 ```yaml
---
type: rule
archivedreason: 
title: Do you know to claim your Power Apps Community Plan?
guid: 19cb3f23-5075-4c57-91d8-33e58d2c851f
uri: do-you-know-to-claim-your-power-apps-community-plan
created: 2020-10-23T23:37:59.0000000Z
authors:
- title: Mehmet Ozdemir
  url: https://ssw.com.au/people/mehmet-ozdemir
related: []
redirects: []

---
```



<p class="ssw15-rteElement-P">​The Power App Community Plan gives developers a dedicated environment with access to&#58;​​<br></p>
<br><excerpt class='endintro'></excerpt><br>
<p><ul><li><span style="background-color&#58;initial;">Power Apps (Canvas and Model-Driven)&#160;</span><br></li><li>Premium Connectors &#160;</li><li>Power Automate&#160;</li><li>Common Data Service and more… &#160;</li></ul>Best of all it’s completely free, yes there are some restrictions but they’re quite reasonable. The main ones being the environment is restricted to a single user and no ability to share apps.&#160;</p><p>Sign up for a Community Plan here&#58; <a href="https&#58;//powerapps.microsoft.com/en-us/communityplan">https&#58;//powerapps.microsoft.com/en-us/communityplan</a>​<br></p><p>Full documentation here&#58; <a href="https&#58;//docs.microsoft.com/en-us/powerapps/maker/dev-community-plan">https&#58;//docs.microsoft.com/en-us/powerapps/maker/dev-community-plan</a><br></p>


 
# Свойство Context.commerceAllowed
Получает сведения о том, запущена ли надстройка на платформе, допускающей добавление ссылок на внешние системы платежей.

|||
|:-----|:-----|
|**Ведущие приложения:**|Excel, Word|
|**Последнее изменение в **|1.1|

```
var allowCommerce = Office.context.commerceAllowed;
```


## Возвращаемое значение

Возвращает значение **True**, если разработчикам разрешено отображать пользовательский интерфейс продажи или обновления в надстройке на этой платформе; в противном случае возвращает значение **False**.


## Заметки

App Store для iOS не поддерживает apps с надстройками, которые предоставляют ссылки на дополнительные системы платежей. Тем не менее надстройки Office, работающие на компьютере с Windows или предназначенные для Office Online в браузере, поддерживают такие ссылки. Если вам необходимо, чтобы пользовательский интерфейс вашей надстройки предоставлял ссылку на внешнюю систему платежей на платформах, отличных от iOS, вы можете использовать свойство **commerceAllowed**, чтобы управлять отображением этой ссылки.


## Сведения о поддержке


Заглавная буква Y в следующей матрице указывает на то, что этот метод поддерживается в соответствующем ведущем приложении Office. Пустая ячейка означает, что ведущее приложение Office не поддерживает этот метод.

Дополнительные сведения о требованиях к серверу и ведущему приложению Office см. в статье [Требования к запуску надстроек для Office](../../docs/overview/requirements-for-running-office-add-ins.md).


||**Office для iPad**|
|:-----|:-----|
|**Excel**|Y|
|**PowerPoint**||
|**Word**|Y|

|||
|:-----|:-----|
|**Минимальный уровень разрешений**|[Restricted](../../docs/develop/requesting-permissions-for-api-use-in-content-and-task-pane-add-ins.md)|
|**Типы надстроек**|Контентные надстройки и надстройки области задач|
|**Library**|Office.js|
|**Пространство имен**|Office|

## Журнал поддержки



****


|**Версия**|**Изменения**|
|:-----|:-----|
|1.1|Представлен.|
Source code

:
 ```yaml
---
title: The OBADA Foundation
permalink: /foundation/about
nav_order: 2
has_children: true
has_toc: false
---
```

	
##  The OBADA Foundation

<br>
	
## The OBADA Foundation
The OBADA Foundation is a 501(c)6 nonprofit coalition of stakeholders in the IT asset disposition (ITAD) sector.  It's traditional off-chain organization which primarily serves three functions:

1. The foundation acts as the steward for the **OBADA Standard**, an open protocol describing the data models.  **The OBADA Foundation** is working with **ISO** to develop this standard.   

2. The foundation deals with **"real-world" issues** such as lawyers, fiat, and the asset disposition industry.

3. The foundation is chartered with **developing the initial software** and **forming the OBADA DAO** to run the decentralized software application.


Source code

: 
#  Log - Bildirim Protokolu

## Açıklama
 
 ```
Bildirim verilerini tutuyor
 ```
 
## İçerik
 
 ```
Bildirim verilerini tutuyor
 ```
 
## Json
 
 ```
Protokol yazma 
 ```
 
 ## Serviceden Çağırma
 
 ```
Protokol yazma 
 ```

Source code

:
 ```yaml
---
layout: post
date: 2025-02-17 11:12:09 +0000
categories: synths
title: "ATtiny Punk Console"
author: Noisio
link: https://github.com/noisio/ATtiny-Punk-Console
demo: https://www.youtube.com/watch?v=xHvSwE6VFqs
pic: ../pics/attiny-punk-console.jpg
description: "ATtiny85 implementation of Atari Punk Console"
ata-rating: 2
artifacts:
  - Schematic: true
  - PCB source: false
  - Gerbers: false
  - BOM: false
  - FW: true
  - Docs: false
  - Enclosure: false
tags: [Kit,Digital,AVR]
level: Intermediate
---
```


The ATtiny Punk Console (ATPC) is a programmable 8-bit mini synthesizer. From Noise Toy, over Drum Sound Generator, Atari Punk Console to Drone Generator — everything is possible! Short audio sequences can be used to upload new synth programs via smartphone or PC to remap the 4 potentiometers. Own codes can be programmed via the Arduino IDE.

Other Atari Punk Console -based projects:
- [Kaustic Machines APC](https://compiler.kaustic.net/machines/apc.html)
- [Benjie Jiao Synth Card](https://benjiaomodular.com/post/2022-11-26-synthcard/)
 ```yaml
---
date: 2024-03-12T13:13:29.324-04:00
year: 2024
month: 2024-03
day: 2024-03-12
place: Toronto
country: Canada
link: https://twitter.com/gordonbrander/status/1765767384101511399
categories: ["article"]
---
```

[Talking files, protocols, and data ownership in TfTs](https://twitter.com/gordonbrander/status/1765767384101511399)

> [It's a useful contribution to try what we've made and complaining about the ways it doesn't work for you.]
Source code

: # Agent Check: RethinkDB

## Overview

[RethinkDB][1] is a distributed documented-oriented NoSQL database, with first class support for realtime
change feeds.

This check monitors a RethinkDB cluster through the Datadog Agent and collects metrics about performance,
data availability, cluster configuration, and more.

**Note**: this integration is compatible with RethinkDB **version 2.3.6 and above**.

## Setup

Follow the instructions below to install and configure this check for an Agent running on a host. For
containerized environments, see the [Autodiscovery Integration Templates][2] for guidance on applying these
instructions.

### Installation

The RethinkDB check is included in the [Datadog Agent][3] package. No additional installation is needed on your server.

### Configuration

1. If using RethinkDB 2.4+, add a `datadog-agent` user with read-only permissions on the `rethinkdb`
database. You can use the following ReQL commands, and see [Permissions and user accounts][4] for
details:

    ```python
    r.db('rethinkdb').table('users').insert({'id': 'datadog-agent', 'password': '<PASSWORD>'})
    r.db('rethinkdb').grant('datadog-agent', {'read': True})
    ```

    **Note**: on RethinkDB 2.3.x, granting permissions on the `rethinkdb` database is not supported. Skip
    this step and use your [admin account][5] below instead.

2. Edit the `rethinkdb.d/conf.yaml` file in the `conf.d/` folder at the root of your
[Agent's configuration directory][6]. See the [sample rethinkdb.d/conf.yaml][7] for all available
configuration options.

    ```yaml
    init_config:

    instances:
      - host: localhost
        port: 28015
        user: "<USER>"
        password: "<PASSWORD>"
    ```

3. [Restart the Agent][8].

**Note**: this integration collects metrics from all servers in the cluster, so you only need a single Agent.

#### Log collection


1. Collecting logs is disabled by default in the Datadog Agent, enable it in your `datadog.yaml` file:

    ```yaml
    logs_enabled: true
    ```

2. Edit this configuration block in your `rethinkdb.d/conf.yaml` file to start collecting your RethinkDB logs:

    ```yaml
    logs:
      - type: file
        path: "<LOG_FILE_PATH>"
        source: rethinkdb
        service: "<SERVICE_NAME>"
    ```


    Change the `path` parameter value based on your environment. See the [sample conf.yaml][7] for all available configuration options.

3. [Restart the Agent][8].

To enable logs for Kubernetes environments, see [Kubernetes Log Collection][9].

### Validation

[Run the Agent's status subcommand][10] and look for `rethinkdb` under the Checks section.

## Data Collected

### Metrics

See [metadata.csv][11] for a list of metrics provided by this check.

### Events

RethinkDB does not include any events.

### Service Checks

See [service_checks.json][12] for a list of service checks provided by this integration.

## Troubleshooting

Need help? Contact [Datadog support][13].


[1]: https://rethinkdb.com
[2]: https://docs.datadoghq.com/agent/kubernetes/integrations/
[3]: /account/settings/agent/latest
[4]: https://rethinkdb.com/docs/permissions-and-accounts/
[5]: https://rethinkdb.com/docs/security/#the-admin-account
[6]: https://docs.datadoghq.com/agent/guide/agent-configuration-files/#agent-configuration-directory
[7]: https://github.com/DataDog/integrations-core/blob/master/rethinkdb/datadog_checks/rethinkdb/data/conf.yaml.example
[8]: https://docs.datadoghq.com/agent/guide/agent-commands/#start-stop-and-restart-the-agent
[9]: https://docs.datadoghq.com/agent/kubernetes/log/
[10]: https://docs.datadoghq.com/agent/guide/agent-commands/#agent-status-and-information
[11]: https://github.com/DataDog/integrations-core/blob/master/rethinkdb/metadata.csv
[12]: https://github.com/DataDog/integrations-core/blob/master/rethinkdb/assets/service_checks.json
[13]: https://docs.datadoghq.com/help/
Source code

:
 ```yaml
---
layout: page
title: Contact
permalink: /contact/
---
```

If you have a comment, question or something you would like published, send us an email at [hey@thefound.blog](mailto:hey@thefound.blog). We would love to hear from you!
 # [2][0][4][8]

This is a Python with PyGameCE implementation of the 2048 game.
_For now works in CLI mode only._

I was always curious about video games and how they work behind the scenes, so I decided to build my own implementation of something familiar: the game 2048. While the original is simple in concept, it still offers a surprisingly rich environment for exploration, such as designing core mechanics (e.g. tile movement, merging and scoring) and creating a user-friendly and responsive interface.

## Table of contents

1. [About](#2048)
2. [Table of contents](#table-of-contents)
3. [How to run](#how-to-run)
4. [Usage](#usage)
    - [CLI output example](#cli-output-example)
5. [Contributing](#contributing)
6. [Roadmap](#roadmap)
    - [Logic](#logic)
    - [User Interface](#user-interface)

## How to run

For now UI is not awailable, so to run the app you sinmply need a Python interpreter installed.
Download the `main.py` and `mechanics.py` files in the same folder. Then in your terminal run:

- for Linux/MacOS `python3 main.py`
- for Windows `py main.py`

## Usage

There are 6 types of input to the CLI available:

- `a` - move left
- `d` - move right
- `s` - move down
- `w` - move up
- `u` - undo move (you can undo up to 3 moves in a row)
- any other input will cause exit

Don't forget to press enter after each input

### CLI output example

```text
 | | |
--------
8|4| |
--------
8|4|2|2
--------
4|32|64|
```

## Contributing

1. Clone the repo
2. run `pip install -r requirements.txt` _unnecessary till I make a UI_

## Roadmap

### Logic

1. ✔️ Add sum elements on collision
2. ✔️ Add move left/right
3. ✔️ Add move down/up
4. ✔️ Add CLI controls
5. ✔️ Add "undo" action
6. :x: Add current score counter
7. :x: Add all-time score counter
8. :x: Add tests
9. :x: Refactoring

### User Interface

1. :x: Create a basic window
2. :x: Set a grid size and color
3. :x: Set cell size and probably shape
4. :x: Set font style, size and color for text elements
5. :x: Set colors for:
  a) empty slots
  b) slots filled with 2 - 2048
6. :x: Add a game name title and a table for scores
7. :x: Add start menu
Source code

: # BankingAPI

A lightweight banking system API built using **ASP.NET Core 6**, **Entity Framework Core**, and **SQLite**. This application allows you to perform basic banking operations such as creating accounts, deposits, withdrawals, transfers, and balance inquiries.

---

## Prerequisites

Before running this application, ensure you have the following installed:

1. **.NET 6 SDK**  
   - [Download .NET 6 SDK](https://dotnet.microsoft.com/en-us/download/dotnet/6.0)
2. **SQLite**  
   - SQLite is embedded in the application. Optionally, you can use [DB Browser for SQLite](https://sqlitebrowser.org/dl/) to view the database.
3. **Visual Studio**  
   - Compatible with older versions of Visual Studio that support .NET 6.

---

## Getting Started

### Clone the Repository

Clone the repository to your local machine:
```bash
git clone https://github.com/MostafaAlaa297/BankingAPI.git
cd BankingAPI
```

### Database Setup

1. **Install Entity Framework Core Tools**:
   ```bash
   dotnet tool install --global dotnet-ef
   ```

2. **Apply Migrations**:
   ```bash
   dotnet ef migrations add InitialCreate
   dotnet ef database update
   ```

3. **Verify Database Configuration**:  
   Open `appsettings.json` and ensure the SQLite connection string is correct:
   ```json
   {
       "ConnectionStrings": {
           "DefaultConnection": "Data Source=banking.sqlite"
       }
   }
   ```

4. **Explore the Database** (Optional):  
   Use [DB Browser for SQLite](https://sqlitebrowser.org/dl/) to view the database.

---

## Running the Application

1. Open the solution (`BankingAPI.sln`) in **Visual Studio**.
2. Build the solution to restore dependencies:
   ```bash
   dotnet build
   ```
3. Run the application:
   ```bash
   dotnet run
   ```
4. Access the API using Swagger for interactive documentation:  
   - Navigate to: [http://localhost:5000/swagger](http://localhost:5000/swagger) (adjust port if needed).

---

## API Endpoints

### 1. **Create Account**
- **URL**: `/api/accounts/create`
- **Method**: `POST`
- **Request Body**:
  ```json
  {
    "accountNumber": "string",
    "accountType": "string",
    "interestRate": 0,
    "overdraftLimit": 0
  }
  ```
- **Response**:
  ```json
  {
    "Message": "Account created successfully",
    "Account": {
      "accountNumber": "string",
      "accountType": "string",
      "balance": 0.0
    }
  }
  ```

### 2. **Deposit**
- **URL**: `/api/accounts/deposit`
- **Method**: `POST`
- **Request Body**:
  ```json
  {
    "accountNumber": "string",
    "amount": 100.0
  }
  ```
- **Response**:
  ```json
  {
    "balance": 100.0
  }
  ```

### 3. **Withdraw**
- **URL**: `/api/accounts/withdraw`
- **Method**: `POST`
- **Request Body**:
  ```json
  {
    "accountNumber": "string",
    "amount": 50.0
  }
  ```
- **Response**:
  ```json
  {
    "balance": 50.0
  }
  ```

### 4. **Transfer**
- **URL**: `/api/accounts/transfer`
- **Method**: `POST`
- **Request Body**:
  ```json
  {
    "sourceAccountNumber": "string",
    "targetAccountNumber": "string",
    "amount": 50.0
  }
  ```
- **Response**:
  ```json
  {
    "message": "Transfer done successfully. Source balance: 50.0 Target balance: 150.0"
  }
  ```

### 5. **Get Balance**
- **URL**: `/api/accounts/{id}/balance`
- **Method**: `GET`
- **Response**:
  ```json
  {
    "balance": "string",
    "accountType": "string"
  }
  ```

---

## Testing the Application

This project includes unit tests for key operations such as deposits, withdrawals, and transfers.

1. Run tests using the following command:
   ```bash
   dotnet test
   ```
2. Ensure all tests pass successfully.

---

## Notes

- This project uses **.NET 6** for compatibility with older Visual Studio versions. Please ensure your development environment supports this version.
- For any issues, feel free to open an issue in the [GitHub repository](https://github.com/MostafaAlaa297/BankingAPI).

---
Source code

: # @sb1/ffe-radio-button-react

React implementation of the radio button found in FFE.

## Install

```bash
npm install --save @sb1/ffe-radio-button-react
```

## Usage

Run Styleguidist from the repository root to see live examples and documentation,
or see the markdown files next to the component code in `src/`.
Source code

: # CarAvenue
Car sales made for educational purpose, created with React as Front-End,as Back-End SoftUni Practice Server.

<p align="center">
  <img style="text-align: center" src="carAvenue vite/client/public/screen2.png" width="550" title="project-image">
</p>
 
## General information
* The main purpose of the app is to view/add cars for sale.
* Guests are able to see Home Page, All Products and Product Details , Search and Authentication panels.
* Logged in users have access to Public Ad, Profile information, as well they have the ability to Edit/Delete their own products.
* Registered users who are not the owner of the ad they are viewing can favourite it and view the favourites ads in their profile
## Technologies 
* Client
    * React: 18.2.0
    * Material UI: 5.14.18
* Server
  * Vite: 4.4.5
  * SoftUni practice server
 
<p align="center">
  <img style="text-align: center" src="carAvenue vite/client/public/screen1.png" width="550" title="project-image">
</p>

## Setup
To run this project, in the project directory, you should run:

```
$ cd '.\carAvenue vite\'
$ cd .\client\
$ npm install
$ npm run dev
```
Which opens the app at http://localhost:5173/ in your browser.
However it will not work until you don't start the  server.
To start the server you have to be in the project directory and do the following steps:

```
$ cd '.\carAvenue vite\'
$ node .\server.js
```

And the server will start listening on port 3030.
□ □ □
◆ **Your goal**
Identify every line above with the string "надстроек" in it. Copy those lines.

◆ **Exercise answer**
Дополнительные сведения о требованиях к серверу и ведущему приложению Office см. в статье [Требования к запуску надстроек для Office](../../docs/overview/requirements-for-running-office-add-ins.md).
|**Типы надстроек**|Контентные надстройки и надстройки области задач|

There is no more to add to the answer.